■ **Data shown**
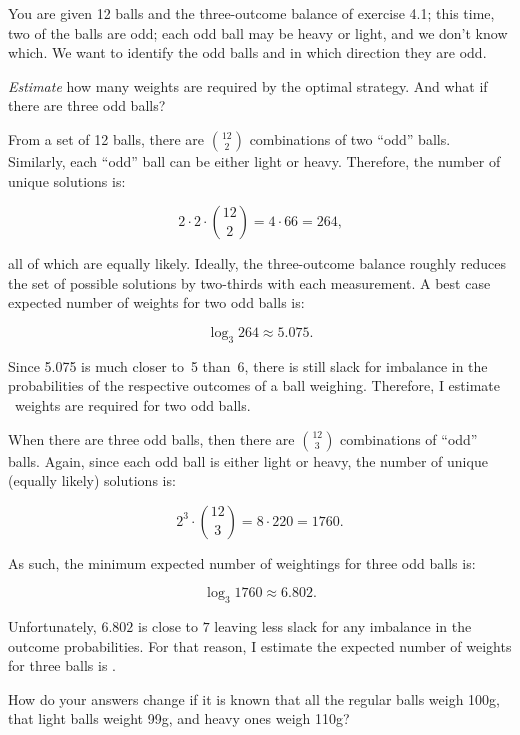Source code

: \begin{problem}{4}{14}
  You are given 12 balls and the three-outcome balance of exercise 4.1; this time, two of the balls are odd; each odd ball may be heavy or light, and we don't know which.  We want to identify the odd balls and in which direction they are odd.
\end{problem}

\begin{subproblem}
  \textit{Estimate} how many weights are required by the optimal strategy.  And what if there are three odd balls?
\end{subproblem}

  From a set of 12 balls, there are $\binom{12}{2}$ combinations of two ``odd'' balls.  Similarly, each ``odd'' ball can be either light or heavy.  Therefore, the number of unique solutions is:

  \[ 2\cdot 2 \cdot \binom{12}{2} = 4 \cdot 66 = 264 \text{,} \]

  all of which are equally likely.  Ideally, the three-outcome balance roughly reduces the set of possible solutions by two-thirds with each measurement.  A best case expected number of weights for two odd balls is:

  \[ \log_{3} 264\approx 5.075 {.} \]

  Since 5.075 is much closer to~5 than~6, there is still slack for imbalance in the probabilities of the respective outcomes of a ball weighing.  Therefore, I estimate ~weights are required for two odd balls.

  When there are three odd balls, then there are $\binom{12}{3}$ combinations of ``odd'' balls.  Again, since each odd ball is either light or heavy, the number of unique (equally likely) solutions is:

  \[ 2^3 \cdot \binom{12}{3} = 8 \cdot 220 = 1760 \text{.} \]

  As such, the minimum expected number of weightings for three odd balls is:

  \[ \log_{3} 1760 \approx 6.802 \text{.} \]

  Unfortunately, $6.802$ is close to $7$ leaving less slack for any imbalance in the outcome probabilities.  For that reason, I estimate the expected number of weights for three balls is .

\begin{subproblem}
  How do your answers change if it is known that all the regular balls weigh 100g, that light balls weight 99g, and heavy ones weigh 110g?
\end{subproblem}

■ **About this task**
Transcribe all of the records above exactly; no image should appear in what you write.

■ **Written solution**
Source code

: \begin{problem}{4}{14}
  You are given 12 balls and the three-outcome balance of exercise 4.1; this time, two of the balls are odd; each odd ball may be heavy or light, and we don't know which.  We want to identify the odd balls and in which direction they are odd.
\end{problem}

\begin{subproblem}
  \textit{Estimate} how many weights are required by the optimal strategy.  And what if there are three odd balls?
\end{subproblem}

  From a set of 12 balls, there are $\binom{12}{2}$ combinations of two ``odd'' balls.  Similarly, each ``odd'' ball can be either light or heavy.  Therefore, the number of unique solutions is:

  \[ 2\cdot 2 \cdot \binom{12}{2} = 4 \cdot 66 = 264 \text{,} \]

  all of which are equally likely.  Ideally, the three-outcome balance roughly reduces the set of possible solutions by two-thirds with each measurement.  A best case expected number of weights for two odd balls is:

  \[ \log_{3} 264\approx 5.075 {.} \]

  Since 5.075 is much closer to~5 than~6, there is still slack for imbalance in the probabilities of the respective outcomes of a ball weighing.  Therefore, I estimate ~weights are required for two odd balls.

  When there are three odd balls, then there are $\binom{12}{3}$ combinations of ``odd'' balls.  Again, since each odd ball is either light or heavy, the number of unique (equally likely) solutions is:

  \[ 2^3 \cdot \binom{12}{3} = 8 \cdot 220 = 1760 \text{.} \]

  As such, the minimum expected number of weightings for three odd balls is:

  \[ \log_{3} 1760 \approx 6.802 \text{.} \]

  Unfortunately, $6.802$ is close to $7$ leaving less slack for any imbalance in the outcome probabilities.  For that reason, I estimate the expected number of weights for three balls is .

\begin{subproblem}
  How do your answers change if it is known that all the regular balls weigh 100g, that light balls weight 99g, and heavy ones weigh 110g?
\end{subproblem}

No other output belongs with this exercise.